This project generate a model to predict the popularity of a game by using early data during game released. This model is able to classify the review of a game into 3 class: Good, Fair or Bad with a 80% accuracy. An accuracy of 80% for a 3-classification problems is not a low score. A model like this assist developers to decide if the game should increase investment, for example, advertisement or new DLCs to improve game quality.
You can try python TUO_SUN_proj2.py --source=local
to get the accuracy
or try python Tuo_SUN_proj2.py --source=remote
to try the whole project. However, this need many hours to process
The goal of the project is to get reviews data from IGN and PCgamer, get game-tag data from steam store, and use these data to predict the popularity of the game. We will use the dataframe below to predict the review score from steam
IGN is a game information website with a dynamic web page. I have to simulate page turning by using selenium
to crawl to html for 2000 games in IGN
For a same game, its name in IGN may be different from its name in PCgamer. Even if they are the same, they two may be different from that in steam appid list. For example, 'Sid Meier's Civilization VI' is a game named in steam, but in PCgamer it is named 'Civilization 6'. I have to write an agent to recognize similar names in these three game name lists and minimize Type I and Type II errors.

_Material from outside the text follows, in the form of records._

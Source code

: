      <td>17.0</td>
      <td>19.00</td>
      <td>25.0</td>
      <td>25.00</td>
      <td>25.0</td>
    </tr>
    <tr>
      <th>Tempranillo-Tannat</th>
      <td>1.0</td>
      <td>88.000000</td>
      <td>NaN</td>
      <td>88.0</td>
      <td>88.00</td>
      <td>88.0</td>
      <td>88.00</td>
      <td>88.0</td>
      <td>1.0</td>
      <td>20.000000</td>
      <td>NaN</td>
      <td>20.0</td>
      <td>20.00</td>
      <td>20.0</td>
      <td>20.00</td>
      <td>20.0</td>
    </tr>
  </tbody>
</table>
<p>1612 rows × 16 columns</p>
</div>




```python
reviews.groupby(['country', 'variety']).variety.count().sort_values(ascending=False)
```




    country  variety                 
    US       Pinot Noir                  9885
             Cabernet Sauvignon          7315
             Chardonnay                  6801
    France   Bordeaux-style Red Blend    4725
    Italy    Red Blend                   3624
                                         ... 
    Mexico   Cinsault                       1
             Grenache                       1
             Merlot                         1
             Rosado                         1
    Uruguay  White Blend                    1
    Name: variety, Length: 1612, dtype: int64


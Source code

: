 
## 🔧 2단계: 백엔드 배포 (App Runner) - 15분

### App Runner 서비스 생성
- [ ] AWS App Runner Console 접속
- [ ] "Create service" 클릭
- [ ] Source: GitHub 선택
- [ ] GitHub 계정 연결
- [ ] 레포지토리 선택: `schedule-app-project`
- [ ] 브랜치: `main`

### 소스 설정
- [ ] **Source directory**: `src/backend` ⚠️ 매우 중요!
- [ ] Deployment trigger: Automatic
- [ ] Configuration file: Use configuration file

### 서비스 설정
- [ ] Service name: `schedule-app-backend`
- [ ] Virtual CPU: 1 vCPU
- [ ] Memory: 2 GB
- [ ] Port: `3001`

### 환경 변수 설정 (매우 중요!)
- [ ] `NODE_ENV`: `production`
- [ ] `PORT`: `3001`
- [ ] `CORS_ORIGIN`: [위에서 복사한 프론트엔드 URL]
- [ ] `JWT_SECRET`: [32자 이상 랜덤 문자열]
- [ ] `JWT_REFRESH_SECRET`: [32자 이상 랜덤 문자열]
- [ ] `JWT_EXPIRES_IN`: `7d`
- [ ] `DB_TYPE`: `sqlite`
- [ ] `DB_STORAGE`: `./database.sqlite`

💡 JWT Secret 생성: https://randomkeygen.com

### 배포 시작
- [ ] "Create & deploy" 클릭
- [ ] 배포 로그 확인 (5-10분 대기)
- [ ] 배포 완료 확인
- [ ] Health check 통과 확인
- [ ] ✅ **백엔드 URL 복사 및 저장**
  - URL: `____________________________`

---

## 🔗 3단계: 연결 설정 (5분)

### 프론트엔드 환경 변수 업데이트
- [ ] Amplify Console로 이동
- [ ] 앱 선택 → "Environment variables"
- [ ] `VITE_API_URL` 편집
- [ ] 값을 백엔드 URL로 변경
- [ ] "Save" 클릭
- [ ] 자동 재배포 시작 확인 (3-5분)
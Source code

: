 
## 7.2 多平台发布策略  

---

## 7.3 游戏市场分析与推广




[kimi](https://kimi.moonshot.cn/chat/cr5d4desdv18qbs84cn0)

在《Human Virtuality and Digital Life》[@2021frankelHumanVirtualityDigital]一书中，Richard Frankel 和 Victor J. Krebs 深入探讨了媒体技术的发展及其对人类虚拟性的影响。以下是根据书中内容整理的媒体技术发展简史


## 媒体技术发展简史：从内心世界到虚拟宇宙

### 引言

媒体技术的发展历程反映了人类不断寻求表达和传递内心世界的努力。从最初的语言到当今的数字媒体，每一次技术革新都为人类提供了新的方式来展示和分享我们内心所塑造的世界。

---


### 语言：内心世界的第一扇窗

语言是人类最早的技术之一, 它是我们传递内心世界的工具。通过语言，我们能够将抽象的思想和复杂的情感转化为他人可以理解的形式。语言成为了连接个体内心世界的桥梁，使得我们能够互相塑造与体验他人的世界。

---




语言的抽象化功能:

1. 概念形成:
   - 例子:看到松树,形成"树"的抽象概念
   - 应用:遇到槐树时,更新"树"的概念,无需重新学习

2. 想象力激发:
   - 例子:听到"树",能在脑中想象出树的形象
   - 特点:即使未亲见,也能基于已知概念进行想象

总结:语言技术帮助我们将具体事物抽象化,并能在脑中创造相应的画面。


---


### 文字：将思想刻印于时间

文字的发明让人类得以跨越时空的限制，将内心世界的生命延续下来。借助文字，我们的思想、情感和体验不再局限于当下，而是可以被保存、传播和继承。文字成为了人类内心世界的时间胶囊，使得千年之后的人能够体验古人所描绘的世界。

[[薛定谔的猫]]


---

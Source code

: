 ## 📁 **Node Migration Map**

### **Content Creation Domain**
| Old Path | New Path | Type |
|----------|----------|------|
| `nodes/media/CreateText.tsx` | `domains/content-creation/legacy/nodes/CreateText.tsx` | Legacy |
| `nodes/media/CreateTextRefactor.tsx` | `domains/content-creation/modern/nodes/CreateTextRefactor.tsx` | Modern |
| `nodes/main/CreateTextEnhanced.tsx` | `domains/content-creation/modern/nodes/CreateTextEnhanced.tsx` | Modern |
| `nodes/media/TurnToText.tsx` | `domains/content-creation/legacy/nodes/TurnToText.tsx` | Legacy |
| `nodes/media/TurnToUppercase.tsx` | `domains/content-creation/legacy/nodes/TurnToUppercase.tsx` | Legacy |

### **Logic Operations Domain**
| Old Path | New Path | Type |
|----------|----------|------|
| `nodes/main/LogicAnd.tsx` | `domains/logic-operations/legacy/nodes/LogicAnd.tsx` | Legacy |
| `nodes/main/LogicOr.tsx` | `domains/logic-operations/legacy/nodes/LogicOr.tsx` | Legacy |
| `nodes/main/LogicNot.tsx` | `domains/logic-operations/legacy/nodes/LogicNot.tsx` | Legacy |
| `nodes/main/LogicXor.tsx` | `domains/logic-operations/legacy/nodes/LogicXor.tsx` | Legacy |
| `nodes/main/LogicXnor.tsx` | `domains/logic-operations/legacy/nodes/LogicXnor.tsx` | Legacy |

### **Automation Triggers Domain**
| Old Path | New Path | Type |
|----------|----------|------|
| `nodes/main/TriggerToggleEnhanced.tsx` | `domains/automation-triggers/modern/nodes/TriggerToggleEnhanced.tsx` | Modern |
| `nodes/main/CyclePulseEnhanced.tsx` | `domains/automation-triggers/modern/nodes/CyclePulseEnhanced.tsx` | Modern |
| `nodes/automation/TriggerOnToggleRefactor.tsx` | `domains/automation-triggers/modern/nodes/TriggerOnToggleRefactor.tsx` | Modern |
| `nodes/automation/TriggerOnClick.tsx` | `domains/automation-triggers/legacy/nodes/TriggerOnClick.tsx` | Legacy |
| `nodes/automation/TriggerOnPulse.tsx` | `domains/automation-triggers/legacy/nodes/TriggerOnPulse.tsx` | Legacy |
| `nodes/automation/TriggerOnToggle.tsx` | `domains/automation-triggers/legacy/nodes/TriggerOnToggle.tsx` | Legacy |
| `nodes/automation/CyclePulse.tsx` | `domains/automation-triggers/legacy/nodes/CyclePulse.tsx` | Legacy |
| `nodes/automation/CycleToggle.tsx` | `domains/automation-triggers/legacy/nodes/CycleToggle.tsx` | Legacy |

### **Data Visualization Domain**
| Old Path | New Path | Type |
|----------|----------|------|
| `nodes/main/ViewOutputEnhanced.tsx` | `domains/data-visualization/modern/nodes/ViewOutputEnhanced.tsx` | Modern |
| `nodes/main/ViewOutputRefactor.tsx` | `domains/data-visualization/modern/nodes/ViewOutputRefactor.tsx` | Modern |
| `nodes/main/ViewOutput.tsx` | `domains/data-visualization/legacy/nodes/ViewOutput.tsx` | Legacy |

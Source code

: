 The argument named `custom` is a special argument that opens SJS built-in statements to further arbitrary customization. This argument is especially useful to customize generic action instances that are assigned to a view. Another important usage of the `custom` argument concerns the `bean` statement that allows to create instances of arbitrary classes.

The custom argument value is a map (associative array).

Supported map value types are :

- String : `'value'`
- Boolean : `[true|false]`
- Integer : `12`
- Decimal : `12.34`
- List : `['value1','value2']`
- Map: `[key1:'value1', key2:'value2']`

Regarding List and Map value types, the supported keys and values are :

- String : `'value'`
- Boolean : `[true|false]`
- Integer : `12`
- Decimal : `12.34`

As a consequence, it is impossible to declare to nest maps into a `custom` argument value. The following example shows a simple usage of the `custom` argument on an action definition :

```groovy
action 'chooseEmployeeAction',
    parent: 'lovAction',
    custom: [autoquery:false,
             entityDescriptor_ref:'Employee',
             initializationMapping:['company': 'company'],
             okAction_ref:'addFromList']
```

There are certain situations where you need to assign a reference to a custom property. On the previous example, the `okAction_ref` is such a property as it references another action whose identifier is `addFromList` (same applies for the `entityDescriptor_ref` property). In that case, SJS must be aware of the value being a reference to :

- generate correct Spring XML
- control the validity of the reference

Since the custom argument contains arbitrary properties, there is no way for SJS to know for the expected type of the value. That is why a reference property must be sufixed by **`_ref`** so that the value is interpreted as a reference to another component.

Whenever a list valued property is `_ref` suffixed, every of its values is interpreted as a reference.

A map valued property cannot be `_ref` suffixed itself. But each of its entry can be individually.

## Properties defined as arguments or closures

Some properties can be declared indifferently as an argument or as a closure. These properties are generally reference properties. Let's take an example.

After designing the recognization agents, it takes me a long time to get create similar_relation.csv
, similar_relation_pc.csv
. I try to use multiprocessing to handle this problems.
The better ability to design and complete a little bit large project. Actually, this project have more than 3000 lines of code (including comments). It is the biggest python project that I have ever tried.
To be honest, the agents I set to recognize similar names is far from high efficiency. It compares names one by one. There must be better agent for these problems, for example, clustering, or generate a recognization model from a bigger dataset.
There are more game information websites. Review scores from them may increase the accuracy of the model.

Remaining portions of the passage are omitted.